I have devoted nearly 40 out of what will soon be 60 years of living on this beautiful blue and green planet to planning. Of those four decades, I have spent more than three as a planner in the West. I have spent all of them as a planner who believed that my role was to help people make good decisions about the future of the places in which they live. Which is to say, I have spent my time helping others articulate and implement their visions, lending what expertise and experience I have acquired to their process.

I had a good deal of influence in places and that is shown both by what is and, in more cases, what is not on the ground. I recently drove past a particular still open meadow in Montana and smiled all day after. But it wasn’t easy and aging has revealed that there was a cost. The doctors have, as kindly as they can, suggested that I no longer pursue a stressful profession. It seems that I became addicted to the stress of difficult projects in demanding places, and that I took too few precautions to sustain my health while “taking” stress in the same way that others might take a drug. One cannot do that for as long as I did without losing something.

This could now turn into a stern warning not to let the stress of planning practice do this to you.
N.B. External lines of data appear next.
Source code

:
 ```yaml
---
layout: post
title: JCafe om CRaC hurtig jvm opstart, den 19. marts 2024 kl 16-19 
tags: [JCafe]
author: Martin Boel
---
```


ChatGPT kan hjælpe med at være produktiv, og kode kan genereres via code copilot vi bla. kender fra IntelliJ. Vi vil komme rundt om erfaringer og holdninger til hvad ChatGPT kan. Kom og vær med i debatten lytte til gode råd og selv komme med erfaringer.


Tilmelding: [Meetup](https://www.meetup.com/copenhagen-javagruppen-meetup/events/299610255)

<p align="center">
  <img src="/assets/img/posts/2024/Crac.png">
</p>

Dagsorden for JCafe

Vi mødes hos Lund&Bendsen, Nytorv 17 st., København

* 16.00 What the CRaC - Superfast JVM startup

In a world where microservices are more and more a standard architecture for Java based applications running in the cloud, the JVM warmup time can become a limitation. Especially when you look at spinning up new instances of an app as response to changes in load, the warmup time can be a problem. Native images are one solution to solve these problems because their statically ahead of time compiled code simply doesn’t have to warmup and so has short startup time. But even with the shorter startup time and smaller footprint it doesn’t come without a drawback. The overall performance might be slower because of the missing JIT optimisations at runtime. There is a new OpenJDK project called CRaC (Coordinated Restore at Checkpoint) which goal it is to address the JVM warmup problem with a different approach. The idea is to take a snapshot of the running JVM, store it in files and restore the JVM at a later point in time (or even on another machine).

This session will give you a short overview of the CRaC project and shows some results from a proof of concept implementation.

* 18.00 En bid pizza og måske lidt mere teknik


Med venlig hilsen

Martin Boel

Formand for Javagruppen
Conversely, I would also have to warn, again, not to let the stress of making public engagement work turn us into a profession of bureaucrats whose advice comes from, to use the cliche, “the top down.” But I do not want to take either of those forks in the trail today. 
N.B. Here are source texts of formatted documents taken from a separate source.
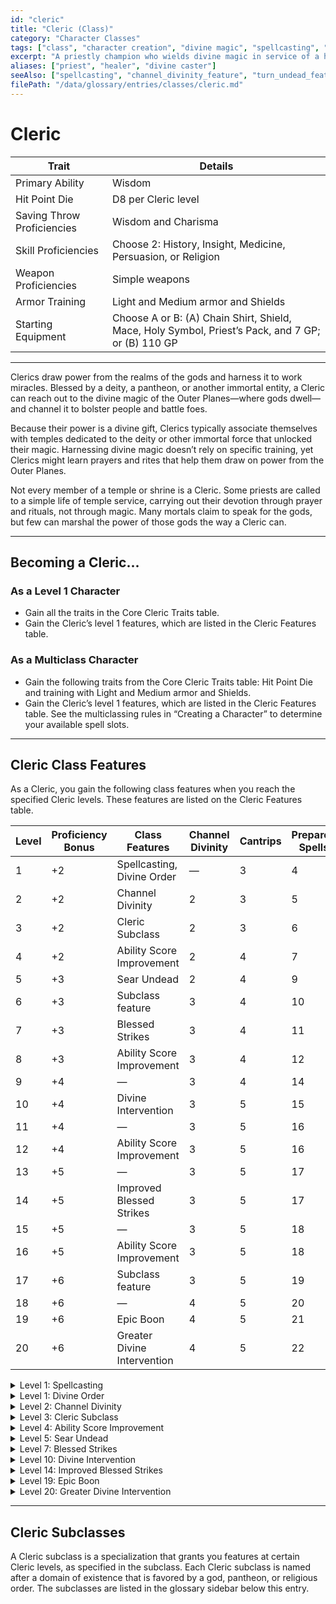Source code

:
 ```yaml
---
id: "cleric"
title: "Cleric (Class)"
category: "Character Classes"
tags: ["class", "character creation", "divine magic", "spellcasting", "channel divinity", "healing", "turn undead", "divine order", "life domain"]
excerpt: "A priestly champion who wields divine magic in service of a higher power, be it a god, a pantheon, or a divine force or philosophy."
aliases: ["priest", "healer", "divine caster"]
seeAlso: ["spellcasting", "channel_divinity_feature", "turn_undead_feature", "divine_order_feature", "life_domain_subclass", "spells_chapter", "proficiency_bonus"]
filePath: "/data/glossary/entries/classes/cleric.md"
---
```

# Cleric

<div class="not-prose my-6">
  <table class="min-w-full divide-y divide-gray-600 border border-gray-600 rounded-lg shadow-md">
    <thead class="bg-gray-700/50">
      <tr>
        <th scope="col" class="px-4 py-3 text-left text-xs font-medium text-sky-300 uppercase tracking-wider border-b border-gray-600">Trait</th>
        <th scope="col" class="px-4 py-3 text-left text-xs font-medium text-sky-300 uppercase tracking-wider border-b border-gray-600">Details</th>
      </tr>
    </thead>
    <tbody class="bg-gray-800/50 divide-y divide-gray-700">
      <tr class="hover:bg-gray-700/40 transition-colors duration-150">
        <td class="px-4 py-3 text-sm font-medium text-amber-300 align-top">Primary Ability</td>
        <td class="px-4 py-3 text-sm text-gray-300 align-top">Wisdom</td>
      </tr>
      <tr class="hover:bg-gray-700/40 transition-colors duration-150">
        <td class="px-4 py-3 text-sm font-medium text-amber-300 align-top">Hit Point Die</td>
        <td class="px-4 py-3 text-sm text-gray-300 align-top">D8 per Cleric level</td>
      </tr>
      <tr class="hover:bg-gray-700/40 transition-colors duration-150">
        <td class="px-4 py-3 text-sm font-medium text-amber-300 align-top">Saving Throw Proficiencies</td>
        <td class="px-4 py-3 text-sm text-gray-300 align-top">Wisdom and Charisma</td>
      </tr>
      <tr class="hover:bg-gray-700/40 transition-colors duration-150">
        <td class="px-4 py-3 text-sm font-medium text-amber-300 align-top">Skill Proficiencies</td>
        <td class="px-4 py-3 text-sm text-gray-300 align-top">Choose 2: History, Insight, Medicine, Persuasion, or Religion</td>
      </tr>
      <tr class="hover:bg-gray-700/40 transition-colors duration-150">
        <td class="px-4 py-3 text-sm font-medium text-amber-300 align-top">Weapon Proficiencies</td>
        <td class="px-4 py-3 text-sm text-gray-300 align-top">Simple weapons</td>
      </tr>
      <tr class="hover:bg-gray-700/40 transition-colors duration-150">
        <td class="px-4 py-3 text-sm font-medium text-amber-300 align-top">Armor Training</td>
        <td class="px-4 py-3 text-sm text-gray-300 align-top">Light and Medium armor and Shields</td>
      </tr>
      <tr class="hover:bg-gray-700/40 transition-colors duration-150">
        <td class="px-4 py-3 text-sm font-medium text-amber-300 align-top">Starting Equipment</td>
        <td class="px-4 py-3 text-sm text-gray-300 align-top">Choose A or B: (A) Chain Shirt, Shield, Mace, Holy Symbol, Priest’s Pack, and 7 GP; or (B) 110 GP</td>
      </tr>
    </tbody>
  </table>
</div>

---

Clerics draw power from the realms of the gods and harness it to work miracles. Blessed by a deity, a pantheon, or another immortal entity, a Cleric can reach out to the divine magic of the Outer Planes—where gods dwell—and channel it to bolster people and battle foes.

Because their power is a divine gift, Clerics typically associate themselves with temples dedicated to the deity or other immortal force that unlocked their magic. Harnessing divine magic doesn’t rely on specific training, yet Clerics might learn prayers and rites that help them draw on power from the Outer Planes.

Not every member of a temple or shrine is a Cleric. Some priests are called to a simple life of temple service, carrying out their devotion through prayer and rituals, not through magic. Many mortals claim to speak for the gods, but few can marshal the power of those gods the way a Cleric can.

---
## Becoming a Cleric...

### As a Level 1 Character
*   Gain all the traits in the Core Cleric Traits table.
*   Gain the Cleric’s level 1 features, which are listed in the Cleric Features table.

### As a Multiclass Character
*   Gain the following traits from the Core Cleric Traits table: Hit Point Die and training with Light and Medium armor and Shields.
*   Gain the Cleric’s level 1 features, which are listed in the Cleric Features table. See the multiclassing rules in “Creating a Character” to determine your available <span data-term-id="spell_level_slots" class="glossary-term-link-from-markdown">spell slots</span>.

---
## Cleric Class Features
As a Cleric, you gain the following class features when you reach the specified Cleric levels. These features are listed on the Cleric Features table.

| Level | <span data-term-id="proficiency_bonus" class="glossary-term-link-from-markdown">Proficiency Bonus</span> | Class Features                | Channel Divinity | Cantrips | Prepared Spells | 1st | 2nd | 3rd | 4th | 5th | 6th | 7th | 8th | 9th |
|-------|-------------------------------------------------------------------------------------------------------|-------------------------------|------------------|----------|-----------------|-----|-----|-----|-----|-----|-----|-----|-----|-----|
| 1     | +2                                                                                                    | Spellcasting, Divine Order    | —                | 3        | 4               | 2   | —   | —   | —   | —   | —   | —   | —   | —   |
| 2     | +2                                                                                                    | Channel Divinity              | 2                | 3        | 5               | 3   | —   | —   | —   | —   | —   | —   | —   | —   |
| 3     | +2                                                                                                    | Cleric Subclass               | 2                | 3        | 6               | 4   | 2   | —   | —   | —   | —   | —   | —   | —   |
| 4     | +2                                                                                                    | Ability Score Improvement     | 2                | 4        | 7               | 4   | 3   | —   | —   | —   | —   | —   | —   | —   |
| 5     | +3                                                                                                    | Sear Undead                   | 2                | 4        | 9               | 4   | 3   | 2   | —   | —   | —   | —   | —   | —   |
| 6     | +3                                                                                                    | Subclass feature              | 3                | 4        | 10              | 4   | 3   | 3   | —   | —   | —   | —   | —   | —   |
| 7     | +3                                                                                                    | Blessed Strikes               | 3                | 4        | 11              | 4   | 3   | 3   | 1   | —   | —   | —   | —   | —   |
| 8     | +3                                                                                                    | Ability Score Improvement     | 3                | 4        | 12              | 4   | 3   | 3   | 2   | —   | —   | —   | —   | —   |
| 9     | +4                                                                                                    | —                             | 3                | 4        | 14              | 4   | 3   | 3   | 3   | 1   | —   | —   | —   | —   |
| 10    | +4                                                                                                    | Divine Intervention           | 3                | 5        | 15              | 4   | 3   | 3   | 3   | 2   | —   | —   | —   | —   |
| 11    | +4                                                                                                    | —                             | 3                | 5        | 16              | 4   | 3   | 3   | 3   | 2   | 1   | —   | —   | —   |
| 12    | +4                                                                                                    | Ability Score Improvement     | 3                | 5        | 16              | 4   | 3   | 3   | 3   | 2   | 1   | —   | —   | —   |
| 13    | +5                                                                                                    | —                             | 3                | 5        | 17              | 4   | 3   | 3   | 3   | 2   | 1   | 1   | —   | —   |
| 14    | +5                                                                                                    | Improved Blessed Strikes      | 3                | 5        | 17              | 4   | 3   | 3   | 3   | 2   | 1   | 1   | —   | —   |
| 15    | +5                                                                                                    | —                             | 3                | 5        | 18              | 4   | 3   | 3   | 3   | 2   | 1   | 1   | 1   | —   |
| 16    | +5                                                                                                    | Ability Score Improvement     | 3                | 5        | 18              | 4   | 3   | 3   | 3   | 2   | 1   | 1   | 1   | —   |
| 17    | +6                                                                                                    | Subclass feature              | 3                | 5        | 19              | 4   | 3   | 3   | 3   | 2   | 1   | 1   | 1   | 1   |
| 18    | +6                                                                                                    | —                             | 4                | 5        | 20              | 4   | 3   | 3   | 3   | 3   | 1   | 1   | 1   | 1   |
| 19    | +6                                                                                                    | Epic Boon                     | 4                | 5        | 21              | 4   | 3   | 3   | 3   | 3   | 2   | 1   | 1   | 1   |
| 20    | +6                                                                                                    | Greater Divine Intervention   | 4                | 5        | 22              | 4   | 3   | 3   | 3   | 3   | 2   | 2   | 1   | 1   |

<details id="level-1-spellcasting-cleric">
  <summary>Level 1: Spellcasting</summary>
  <div>
    <p>You have learned to cast <span data-term-id="spells_chapter" class="glossary-term-link-from-markdown">spells</span> through prayer and meditation. The information below details how you use those rules with Cleric <span data-term-id="spells_chapter" class="glossary-term-link-from-markdown">spells</span>, which appear on the <span data-term-id="cleric_spell_list" class="glossary-term-link-from-markdown">Cleric spell list</span>.</p>
    <p><strong>Cantrips.</strong> You know three <span data-term-id="cantrip" class="glossary-term-link-from-markdown">cantrips</span> of your choice from the Cleric <span data-term-id="spell_list" class="glossary-term-link-from-markdown">spell list</span>.</p>
    <p>Whenever you gain a Cleric level, you can replace one of your <span data-term-id="cantrip" class="glossary-term-link-from-markdown">cantrips</span> with another <span data-term-id="cantrip" class="glossary-term-link-from-markdown">cantrip</span> of your choice from the Cleric <span data-term-id="spell_list" class="glossary-term-link-from-markdown">spell list</span>.</p>
    <p>When you reach Cleric levels 4 and 10, you learn another <span data-term-id="cantrip" class="glossary-term-link-from-markdown">cantrip</span> of your choice from the Cleric <span data-term-id="spell_list" class="glossary-term-link-from-markdown">spell list</span>, as shown in the Cantrips column of the Cleric Features table.</p>
    <p><strong><span data-term-id="spell_level_slots" class="glossary-term-link-from-markdown">Spell Slots</span>.</strong> The Cleric Features table shows how many <span data-term-id="spell_level_slots" class="glossary-term-link-from-markdown">spell slots</span> you have to cast your level 1+ <span data-term-id="spells_chapter" class="glossary-term-link-from-markdown">spells</span>. You regain all expended slots when you finish a <span data-term-id="long_rest" class="glossary-term-link-from-markdown">Long Rest</span>.</p>
    <p><strong>Prepared Spells of Level 1+.</strong> You prepare the list of level 1+ <span data-term-id="spells_chapter" class="glossary-term-link-from-markdown">spells</span> that are available for you to cast with this feature. To start, choose four level 1 <span data-term-id="spells_chapter" class="glossary-term-link-from-markdown">spells</span> from the Cleric <span data-term-id="spell_list" class="glossary-term-link-from-markdown">spell list</span>.</p>
    <p>The number of <span data-term-id="spells_chapter" class="glossary-term-link-from-markdown">spells</span> on your list increases as you gain Cleric levels, as shown in the Prepared Spells column of the Cleric Features table. Whenever that number increases, choose additional <span data-term-id="spells_chapter" class="glossary-term-link-from-markdown">spells</span> from the Cleric <span data-term-id="spell_list" class="glossary-term-link-from-markdown">spell list</span> until the number of <span data-term-id="spells_chapter" class="glossary-term-link-from-markdown">spells</span> on your list matches the number on the table. The chosen <span data-term-id="spells_chapter" class="glossary-term-link-from-markdown">spells</span> must be of a level for which you have <span data-term-id="spell_level_slots" class="glossary-term-link-from-markdown">spell slots</span>. For example, if you’re a level 3 Cleric, your list of prepared <span data-term-id="spells_chapter" class="glossary-term-link-from-markdown">spells</span> can include six <span data-term-id="spells_chapter" class="glossary-term-link-from-markdown">spells</span> of levels 1 and 2 in any combination.</p>
    <p>If another Cleric feature gives you <span data-term-id="spells_chapter" class="glossary-term-link-from-markdown">spells</span> that you always have prepared, those <span data-term-id="spells_chapter" class="glossary-term-link-from-markdown">spells</span> don’t count against the number of <span data-term-id="spells_chapter" class="glossary-term-link-from-markdown">spells</span> you can prepare with this feature, but those <span data-term-id="spells_chapter" class="glossary-term-link-from-markdown">spells</span> otherwise count as Cleric <span data-term-id="spells_chapter" class="glossary-term-link-from-markdown">spells</span> for you.</p>
    <p><strong>Changing Your Prepared Spells.</strong> Whenever you finish a <span data-term-id="long_rest" class="glossary-term-link-from-markdown">Long Rest</span>, you can change your list of prepared <span data-term-id="spells_chapter" class="glossary-term-link-from-markdown">spells</span>, replacing any of the <span data-term-id="spells_chapter" class="glossary-term-link-from-markdown">spells</span> there with other Cleric <span data-term-id="spells_chapter" class="glossary-term-link-from-markdown">spells</span> for which you have <span data-term-id="spell_level_slots" class="glossary-term-link-from-markdown">spell slots</span>.</p>
    <p><strong>Spellcasting Ability.</strong> Wisdom is your <span data-term-id="spellcasting_ability" class="glossary-term-link-from-markdown">spellcasting ability</span> for your Cleric <span data-term-id="spells_chapter" class="glossary-term-link-from-markdown">spells</span>.</p>
    <p><strong><span data-term-id="spellcasting_focus" class="glossary-term-link-from-markdown">Spellcasting Focus</span>.</strong> You can use a Holy Symbol as a <span data-term-id="spellcasting_focus" class="glossary-term-link-from-markdown">Spellcasting Focus</span> for your Cleric <span data-term-id="spells_chapter" class="glossary-term-link-from-markdown">spells</span>.</p>
  </div>
</details>

<details id="level-1-divine-order">
  <summary>Level 1: Divine Order</summary>
  <div>
    <p>You have dedicated yourself to one of the following sacred roles of your choice.</p>
    <h4>Protector</h4>
    <p>Trained for battle, you gain <span data-term-id="proficiency" class="glossary-term-link-from-markdown">proficiency</span> with Martial weapons and training with Heavy armor.</p>
    <h4>Thaumaturge</h4>
    <p>You know one extra cantrip from the Cleric spell list. In addition, your mystical connection to the divine gives you a bonus to your Intelligence (Arcana or Religion) checks. The bonus equals your Wisdom modifier (minimum of +1).</p>
  </div>
</details>

<details id="level-2-channel-divinity">
  <summary>Level 2: Channel Divinity</summary>
  <div>
    <p>You can channel divine energy directly from the Outer Planes to fuel magical effects. You start with two such effects: Divine Spark and Turn Undead, each of which is described below. Each time you use this class’s Channel Divinity, choose which Channel Divinity effect from this class to create. You gain additional effect options at higher Cleric levels.</p>
    <p>You can use this class’s Channel Divinity twice. You regain one of its expended uses when you finish a <span data-term-id="short_rest" class="glossary-term-link-from-markdown">Short Rest</span>, and you regain all expended uses when you finish a <span data-term-id="long_rest" class="glossary-term-link-from-markdown">Long Rest</span>. You gain additional uses when you reach certain Cleric levels, as shown in the Channel Divinity column of the Cleric Features table.</p>
    <p>If a Channel Divinity effect requires a <span data-term-id="saving_throw" class="glossary-term-link-from-markdown">saving throw</span>, the DC equals the <span data-term-id="spell_save_dc" class="glossary-term-link-from-markdown">spell save DC</span> from this class’s Spellcasting feature.</p>
    <p><strong>Divine Spark.</strong> As a <span data-term-id="magic_action" class="glossary-term-link-from-markdown">Magic action</span>, you point your Holy Symbol at another creature you can see within 30 feet of yourself and focus divine energy at it. Roll 1d8 and add your Wisdom modifier. You either restore <span data-term-id="hit_points" class="glossary-term-link-from-markdown">Hit Points</span> to the creature equal to that total or force the creature to make a Constitution <span data-term-id="saving_throw" class="glossary-term-link-from-markdown">saving throw</span>. On a failed save, the creature takes Necrotic or Radiant damage (your choice) equal to that total. On a successful save, the creature takes half as much damage (round down).</p>
    <p>You roll an additional d8 when you reach Cleric levels 7 (2d8), 13 (3d8), and 18 (4d8).</p>
    <p><strong>Turn Undead.</strong> As a <span data-term-id="magic_action" class="glossary-term-link-from-markdown">Magic action</span>, you present your Holy Symbol and censure Undead creatures. Each Undead of your choice within 30 feet of you must make a Wisdom <span data-term-id="saving_throw" class="glossary-term-link-from-markdown">saving throw</span>. If the creature fails its save, it has the <span data-term-id="frightened_condition" class="glossary-term-link-from-markdown">Frightened</span> and <span data-term-id="incapacitated_condition" class="glossary-term-link-from-markdown">Incapacitated</span> conditions for 1 minute. For that duration, it tries to move as far from you as it can on its turns. This effect ends early on the creature if it takes any damage, if you have the <span data-term-id="incapacitated_condition" class="glossary-term-link-from-markdown">Incapacitated condition</span>, or if you die.</p>
  </div>
</details>

<details id="level-3-cleric-subclass">
  <summary>Level 3: Cleric Subclass</summary>
  <div>
    <p>You gain a Cleric subclass of your choice. A subclass is a specialization that grants you features at certain Cleric levels. For the rest of your career, you gain each of your subclass’s features that are of your Cleric level or lower.</p>
  </div>
</details>

<details id="level-4-ability-score-improvement-cleric">
  <summary>Level 4: Ability Score Improvement</summary>
  <div>
    <p>You gain the <span data-term-id="ability_score_improvement_feat" class="glossary-term-link-from-markdown">Ability Score Improvement feat</span> or another <span data-term-id="feat" class="glossary-term-link-from-markdown">feat</span> of your choice for which you qualify. You gain this feature again at Cleric levels 8, 12, and 16.</p>
  </div>
</details>

<details id="level-5-sear-undead">
  <summary>Level 5: Sear Undead</summary>
  <div>
    <p>Whenever you use Turn Undead, you can roll a number of d8s equal to your Wisdom modifier (minimum of 1d8) and add the rolls together. Each Undead that fails its <span data-term-id="saving_throw" class="glossary-term-link-from-markdown">saving throw</span> against that use of Turn Undead takes Radiant damage equal to the roll’s total. This damage doesn’t end the turn effect.</p>
  </div>
</details>

<details id="level-7-blessed-strikes">
  <summary>Level 7: Blessed Strikes</summary>
  <div>
    <p>Divine power infuses you in battle. You gain one of the following options of your choice (if you get either option from a Cleric subclass in an older book, use only the option you choose for this feature).</p>
    <p><strong>Divine Strike.</strong> Once on each of your turns when you hit a creature with an <span data-term-id="attack_roll" class="glossary-term-link-from-markdown">attack roll</span> using a weapon, you can cause the target to take an extra 1d8 Necrotic or Radiant damage (your choice).</p>
    <p><strong>Potent Spellcasting.</strong> Add your Wisdom modifier to the damage you deal with any Cleric <span data-term-id="cantrip" class="glossary-term-link-from-markdown">cantrip</span>.</p>
  </div>
</details>

<details id="level-10-divine-intervention">
  <summary>Level 10: Divine Intervention</summary>
  <div>
    <p>You can call on your deity or pantheon to intervene on your behalf. As a <span data-term-id="magic_action" class="glossary-term-link-from-markdown">Magic action</span>, choose any Cleric <span data-term-id="spells_chapter" class="glossary-term-link-from-markdown">spell</span> of level 5 or lower that doesn’t require a <span data-term-id="reaction" class="glossary-term-link-from-markdown">Reaction</span> to cast. As part of the same <span data-term-id="action" class="glossary-term-link-from-markdown">action</span>, you cast that <span data-term-id="spells_chapter" class="glossary-term-link-from-markdown">spell</span> without expending a <span data-term-id="spell_level_slots" class="glossary-term-link-from-markdown">spell slot</span> or needing <span data-term-id="spell_components_rules" class="glossary-term-link-from-markdown">Material components</span>. You can’t use this feature again until you finish a <span data-term-id="long_rest" class="glossary-term-link-from-markdown">Long Rest</span>.</p>
  </div>
</details>

<details id="level-14-improved-blessed-strikes">
  <summary>Level 14: Improved Blessed Strikes</summary>
  <div>
    <p>The option you chose for Blessed Strikes grows more powerful, as detailed below.</p>
    <h4>Divine Strike</h4>
    <p>The extra damage of your Divine Strike increases to 2d8.</p>
    <h4>Potent Spellcasting</h4>
    <p>When you cast a Cleric cantrip and deal damage to a creature with it, you can give vitality to yourself or another creature within 60 feet of yourself, granting a number of <span data-term-id="temporary_hp" class="glossary-term-link-from-markdown">Temporary Hit Points</span> equal to twice your Wisdom modifier.</p>
  </div>
</details>

<details id="level-19-epic-boon-cleric">
  <summary>Level 19: Epic Boon</summary>
  <div>
    <p>You gain an <span data-term-id="epic_boon_feat" class="glossary-term-link-from-markdown">Epic Boon feat</span> or another <span data-term-id="feat" class="glossary-term-link-from-markdown">feat</span> of your choice for which you qualify.</p>
  </div>
</details>

<details id="level-20-greater-divine-intervention">
  <summary>Level 20: Greater Divine Intervention</summary>
  <div>
    <p>You can call on even more powerful divine intervention. When you use your Divine Intervention feature, you can choose Wish when you select a <span data-term-id="spells_chapter" class="glossary-term-link-from-markdown">spell</span>. If you do so, you can’t use Divine Intervention again until you finish 2d4 <span data-term-id="long_rest" class="glossary-term-link-from-markdown">Long Rests</span>.</p>
  </div>
</details>

---
## Cleric Subclasses
A Cleric subclass is a specialization that grants you features at certain Cleric levels, as specified in the subclass. Each Cleric subclass is named after a domain of existence that is favored by a god, pantheon, or religious order. The subclasses are listed in the glossary sidebar below this entry.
I simply want to wish a happy and prosperous new year to the many of you out there who helped make my career as a Western planner a wonderful one. Listing your names would take me well beyond the word limit of this column. You know who you are. Thank you!  

I will also say that, while I am wrestling with a new personal vision - which one should, perhaps, do a little earlier in life - I am not abandoning planning altogether. This column will continue and I will always be available as an advisor - paid or otherwise - to those who ask on behalf of an interesting place or a good cause.

What to Read?

Now that the days are getting longer, I have been working my way through Richard Rorty’s Philosophy and Social Hope. Rorty was foremost among Neo-Pragmatist philosophers until his death in 2007 and in several essays in this book, he gets right to the root of the current American situation and of why – though he never mentions it, of course – planning continues to be so contentious and difficult in the West and elsewhere. I will take up that topic in the next column.
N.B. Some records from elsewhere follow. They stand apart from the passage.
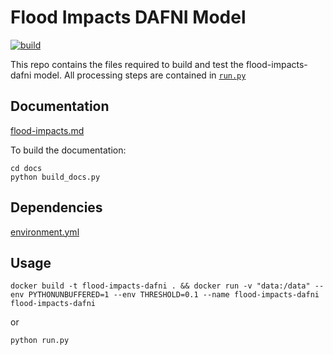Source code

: # Flood Impacts DAFNI Model

[![build](https://github.com/OpenCLIM/flood-impacts-dafni/workflows/build/badge.svg)](https://github.com/OpenCLIM/flood-impacts-dafni/actions)

This repo contains the files required to build and test the flood-impacts-dafni model.
All processing steps are contained in [`run.py`](https://github.com/OpenCLIM/flood-impacts-dafni/blob/master/run.py)

## Documentation
[flood-impacts.md](https://github.com/OpenCLIM/flood-impacts-dafni/blob/master/docs/flood-impacts.md)

To build the documentation:
```
cd docs
python build_docs.py
```

## Dependencies
[environment.yml](https://github.com/OpenCLIM/flood-impacts-dafni/blob/master/environment.yml)

## Usage 
`docker build -t flood-impacts-dafni . && docker run -v "data:/data" --env PYTHONUNBUFFERED=1 --env THRESHOLD=0.1 --name flood-impacts-dafni flood-impacts-dafni `

or

`python run.py`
Lee Nellis, FAICP, is a pioneer of planning in the rural West, starting his career in Wyoming’s Big Horn Basin in 1974. In 2010, he was elected into the College of Fellows of the American Institute of Certified Planners. He has served  in many positions from a staff planner to a consultant to the director of land use policy for the Sonoran Institute. He and his family live in Wapiti, Wyoming. Contact him at lee@roundriverplanning.com.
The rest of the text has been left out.